4. Donkey Kong Country y sus saltos a máxima velocidad


Cuando uno recuerda la magnífica saga Donkey Kong para SNES, seguramente siente calidez en el pecho. Aquellos gráficos magníficos, que acompañaban un juego de plataformas delicioso en todos sus aspectos. El tema es que la memoria resulta a veces selectiva, por lo que no siempre tenemos en cuenta lo terriblemente complicados que resultaban los distintos niveles. Escenas de saltos casi imposibles y a máxima velocidad, enemigos por doquier y que debían ser eliminados de distintas formas, y un sistema de letras que nos obligaba a tomar riesgos innecesarios hacían de Donkey Kong Country un verdadero exponente de la vieja escuela de los videojuegos.

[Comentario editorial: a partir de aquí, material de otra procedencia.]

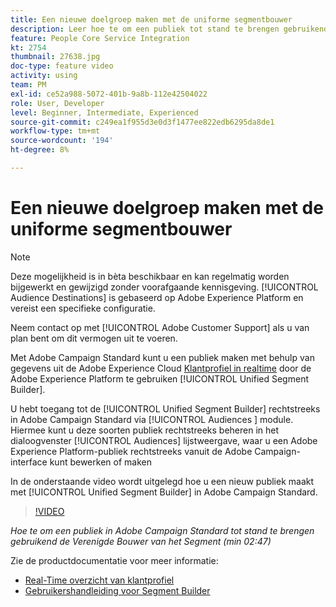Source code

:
 ```yaml
---
title: Een nieuwe doelgroep maken met de uniforme segmentbouwer
description: Leer hoe te om een publiek tot stand te brengen gebruikend de Verenigde Bouwer van het Segment
feature: People Core Service Integration
kt: 2754
thumbnail: 27638.jpg
doc-type: feature video
activity: using
team: PM
exl-id: ce52a988-5072-401b-9a8b-112e42504022
role: User, Developer
level: Beginner, Intermediate, Experienced
source-git-commit: c249ea1f955d3e0d3f1477ee822edb6295da8de1
workflow-type: tm+mt
source-wordcount: '194'
ht-degree: 8%

---
```


# Een nieuwe doelgroep maken met de uniforme segmentbouwer

>[!NOTE]
>
>Deze mogelijkheid is in bèta beschikbaar en kan regelmatig worden bijgewerkt en gewijzigd zonder voorafgaande kennisgeving. [!UICONTROL Audience Destinations] is gebaseerd op Adobe Experience Platform en vereist een specifieke configuratie.
>
>Neem contact op met [!UICONTROL Adobe Customer Support] als u van plan bent om dit vermogen uit te voeren.

Met Adobe Campaign Standard kunt u een publiek maken met behulp van gegevens uit de Adobe Experience Cloud [Klantprofiel in realtime](https://experienceleague.adobe.com/docs/platform-learn/tutorials/profiles/understanding-the-real-time-customer-profile.html?lang=en) door de Adobe Experience Platform te gebruiken [!UICONTROL Unified Segment Builder].

U hebt toegang tot de [!UICONTROL Unified Segment Builder] rechtstreeks in Adobe Campaign Standard via [!UICONTROL Audiences ] module. Hiermee kunt u deze soorten publiek rechtstreeks beheren in het dialoogvenster [!UICONTROL Audiences] lijstweergave, waar u een Adobe Experience Platform-publiek rechtstreeks vanuit de Adobe Campaign-interface kunt bewerken of maken

In de onderstaande video wordt uitgelegd hoe u een nieuw publiek maakt met [!UICONTROL Unified Segment Builder] in Adobe Campaign Standard.

>[!VIDEO](https://video.tv.adobe.com/v/27638?quality=12)

*Hoe te om een publiek in Adobe Campaign Standard tot stand te brengen gebruikend de Verenigde Bouwer van het Segment (min 02:47)*

Zie de productdocumentatie voor meer informatie:

* [Real-Time overzicht van klantprofiel](https://experienceleague.adobe.com/docs/experience-platform/landing/home.html)
* [Gebruikershandleiding voor Segment Builder](https://experienceleague.adobe.com/docs/experience-platform/landing/home.html)


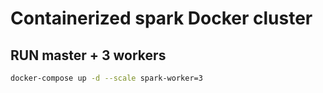 # Containerized spark Docker cluster
## RUN master + 3 workers
```bash
docker-compose up -d --scale spark-worker=3
```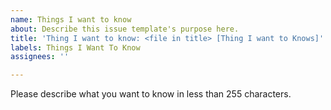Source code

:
 ```yaml
---
name: Things I want to know
about: Describe this issue template's purpose here.
title: 'Thing I want to know: <file in title> [Thing I want to Knows]'
labels: Things I Want To Know
assignees: ''

---
```


Please describe what you want to know in less than 255 characters.
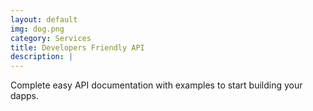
 ```yaml
---
layout: default
img: dog.png
category: Services
title: Developers Friendly API
description: |
---
```

  Complete easy API documentation with examples to start building your dapps.

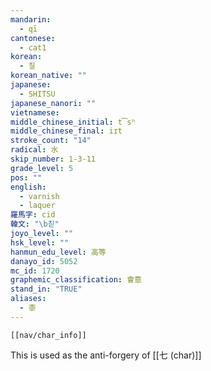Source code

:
 ```yaml
---
mandarin:
  - qī
cantonese:
  - cat1
korean:
  - 칠
korean_native: ""
japanese:
  - SHITSU
japanese_nanori: ""
vietnamese:
middle_chinese_initial: t͡sʰ
middle_chinese_final: iɪt
stroke_count: "14"
radical: 水
skip_number: 1-3-11
grade_level: 5
pos: ""
english:
  - varnish
  - laquer
羅馬字: cid
韓文: "\b칟"
joyo_level: ""
hsk_level: ""
hanmun_edu_level: 高等
danayo_id: 5052
mc_id: 1720
graphemic_classification: 會意
stand_in: "TRUE"
aliases:
  - 桼
---
```

```meta-bind-embed
[[nav/char_info]]
```
This is used as the anti-forgery of [[七 (char)]]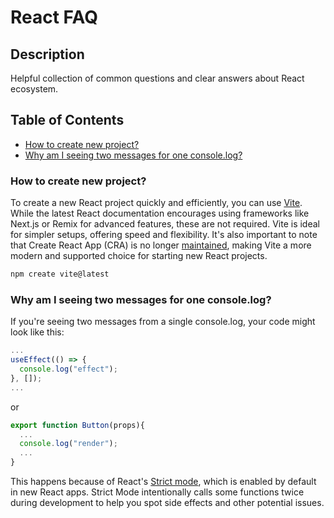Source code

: # React FAQ

## Description

Helpful collection of common questions and clear answers about React ecosystem.

## Table of Contents

- [How to create new project?](#how-to-create-new-project?)
- [Why am I seeing two messages for one console.log?](#why-am-I-seeing-two-messages-for-one-console.log?)

### How to create new project?

To create a new React project quickly and efficiently, you can use [Vite](https://vitejs.dev/). While the latest React documentation encourages using frameworks like Next.js or Remix for advanced features, these are not required. Vite is ideal for simpler setups, offering speed and flexibility. It's also important to note that Create React App (CRA) is no longer [maintained](https://github.com/reactjs/react.dev/pull/5487#issuecomment-1409720741), making Vite a more modern and supported choice for starting new React projects.

```bash
npm create vite@latest
```

### Why am I seeing two messages for one console.log?

If you're seeing two messages from a single console.log, your code might look like this:

```jsx
...
useEffect(() => {
  console.log("effect");
}, []);
...
```

or

```jsx
export function Button(props){
  ...
  console.log("render");
  ...
}
```

This happens because of React's [Strict mode](https://react.dev/reference/react/StrictMode#strictmode), which is enabled by default in new React apps. Strict Mode intentionally calls some functions twice during development to help you spot side effects and other potential issues.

3. Los 300 niveles de Super Meat Boy


Muchos recordarán a Super Meat Boy como uno de los mejores y más innovadores juegos de plataformas de los últimos diez años. Razones no faltaban. Desde la perspectiva lejana que enfocaba a un extraño personaje rojo que debía salvar a su novia a lo largo de más de 300 niveles repletos de los más extraños peligros, hasta su extremadamente preciso esquema de control, todos los elementos de Super Meat Boy generaron aclamación. Pero el punto que convertía al juego en algo destacado era su nivel de dificultad, que rozaba lo imposible. No sólo, sino que en el supuesto caso de que se superasen los niveles en poco tiempo, podíamos volver a disfrutarlo en una modalidad todavía más extrema, que generaba una enorme satisfacción al ser completada, y una frustración capaz de obligarnos a revolear el control contra la TV en caso de sufrir una derrota.

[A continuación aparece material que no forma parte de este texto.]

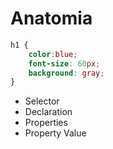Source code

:# Anatomia

```css
h1 {
    color:blue;
    font-size: 60px;
    background: gray;
}

```

* Selector
* Declaration
* Properties
* Property Value

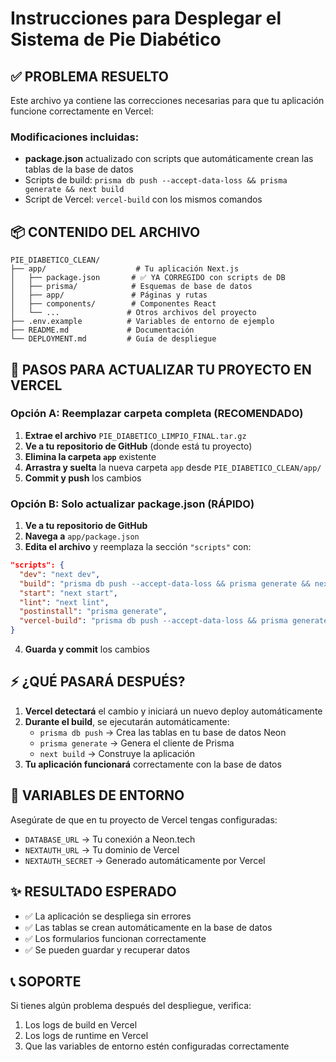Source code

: 
# Instrucciones para Desplegar el Sistema de Pie Diabético

## ✅ PROBLEMA RESUELTO
Este archivo ya contiene las correcciones necesarias para que tu aplicación funcione correctamente en Vercel:

### Modificaciones incluidas:
- **package.json** actualizado con scripts que automáticamente crean las tablas de la base de datos
- Scripts de build: `prisma db push --accept-data-loss && prisma generate && next build`
- Script de Vercel: `vercel-build` con los mismos comandos

## 📦 CONTENIDO DEL ARCHIVO
```
PIE_DIABETICO_CLEAN/
├── app/                    # Tu aplicación Next.js
│   ├── package.json       # ✅ YA CORREGIDO con scripts de DB
│   ├── prisma/            # Esquemas de base de datos
│   ├── app/               # Páginas y rutas
│   ├── components/        # Componentes React
│   └── ...               # Otros archivos del proyecto
├── .env.example          # Variables de entorno de ejemplo
├── README.md             # Documentación
└── DEPLOYMENT.md         # Guía de despliegue

```

## 🚀 PASOS PARA ACTUALIZAR TU PROYECTO EN VERCEL

### Opción A: Reemplazar carpeta completa (RECOMENDADO)
1. **Extrae el archivo** `PIE_DIABETICO_LIMPIO_FINAL.tar.gz`
2. **Ve a tu repositorio de GitHub** (donde está tu proyecto)
3. **Elimina la carpeta `app`** existente
4. **Arrastra y suelta** la nueva carpeta `app` desde `PIE_DIABETICO_CLEAN/app/`
5. **Commit y push** los cambios

### Opción B: Solo actualizar package.json (RÁPIDO)
1. **Ve a tu repositorio de GitHub**
2. **Navega a** `app/package.json`
3. **Edita el archivo** y reemplaza la sección `"scripts"` con:
```json
"scripts": {
  "dev": "next dev",
  "build": "prisma db push --accept-data-loss && prisma generate && next build",
  "start": "next start",
  "lint": "next lint",
  "postinstall": "prisma generate",
  "vercel-build": "prisma db push --accept-data-loss && prisma generate && next build"
}
```
4. **Guarda y commit** los cambios

## ⚡ ¿QUÉ PASARÁ DESPUÉS?
1. **Vercel detectará** el cambio y iniciará un nuevo deploy automáticamente
2. **Durante el build**, se ejecutarán automáticamente:
   - `prisma db push` → Crea las tablas en tu base de datos Neon
   - `prisma generate` → Genera el cliente de Prisma
   - `next build` → Construye la aplicación
3. **Tu aplicación funcionará** correctamente con la base de datos

## 🔧 VARIABLES DE ENTORNO
Asegúrate de que en tu proyecto de Vercel tengas configuradas:
- `DATABASE_URL` → Tu conexión a Neon.tech
- `NEXTAUTH_URL` → Tu dominio de Vercel
- `NEXTAUTH_SECRET` → Generado automáticamente por Vercel

## ✨ RESULTADO ESPERADO
- ✅ La aplicación se despliega sin errores
- ✅ Las tablas se crean automáticamente en la base de datos
- ✅ Los formularios funcionan correctamente
- ✅ Se pueden guardar y recuperar datos

## 📞 SOPORTE
Si tienes algún problema después del despliegue, verifica:
1. Los logs de build en Vercel
2. Los logs de runtime en Vercel
3. Que las variables de entorno estén configuradas correctamente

2. Las trampas de Demon’s Souls/Dark Souls


Las joyas de From Software han sido históricamente catalogadas como casi imposibles. Esta afirmación no es tan acertada, pero sí se requiere un cierto cuidado constante durante la aventura. Pero no sólo eso. Ambos juegos incorporan algunos elementos distintivos, como la presencia de trampas dentro de los escenarios, que inesperadamente podrán generarnos una enorme cantidad de daño, o mismo destruirnos por completo. Estos momentos, así como aquellos en los que nos vemos obligados a combatir contra un demonio gigante armados sólo con lo mínimo indispensable, son capaces de provocar la más terrible ira en los usuarios.

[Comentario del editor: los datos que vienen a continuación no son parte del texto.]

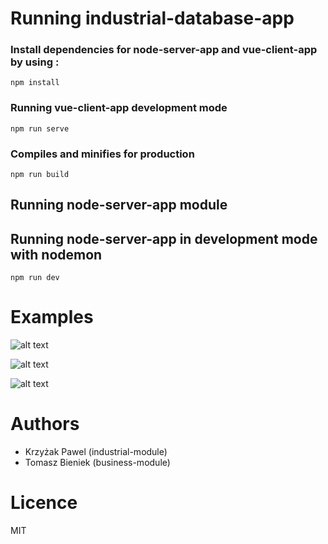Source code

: # Running industrial-database-app

### Install dependencies for node-server-app and vue-client-app by using :

```
npm install
```

### Running vue-client-app development mode

```
npm run serve
```

### Compiles and minifies for production

```
npm run build
```

## Running node-server-app module

## Running node-server-app in development mode with nodemon

```
npm run dev
```

# Examples
![alt text](https://github.com/Bienqq/industrial-database-app/blob/master/images/1.png)


![alt text](https://github.com/Bienqq/industrial-database-app/blob/master/images/2.png)


![alt text](https://github.com/Bienqq/industrial-database-app/blob/master/images/3.png)

# Authors

- Krzyżak Pawel  (industrial-module)
- Tomasz Bieniek (business-module)

# Licence
MIT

1. La segunda pasada de Ghost ‘n Goblins


Prácticamente todos sabemos que Ghost’n Goblins es uno de los juegos más difíciles de la historia. Creado por Capcom y lanzado al mercado en 1985 son muy pocos los usuarios de hoy en día que han tenido el privilegio de probarlo, ni hablar de terminarlo, a pesar de haber disponible una remake para Sony PSP. El tema está en que la leyenda es cierta: efectivamente es uno de los juegos más difíciles de la historia. Como no podía ser de otra manera, se trata de una aventura de plataformas, con toques de humor y terror, y que tras dos golpes nos obligaba a perder una vida y comenzar de cero una misión. Lo peor de todo es que una vez finalizados todos los escenarios, el juego nos reenvía al comienzo, pero con un nivel de dificultad potenciado. Recién una vez completada esta segunda travesía, podemos acceder a la última batalla, de esta endemoniadamente difícil obra maestra.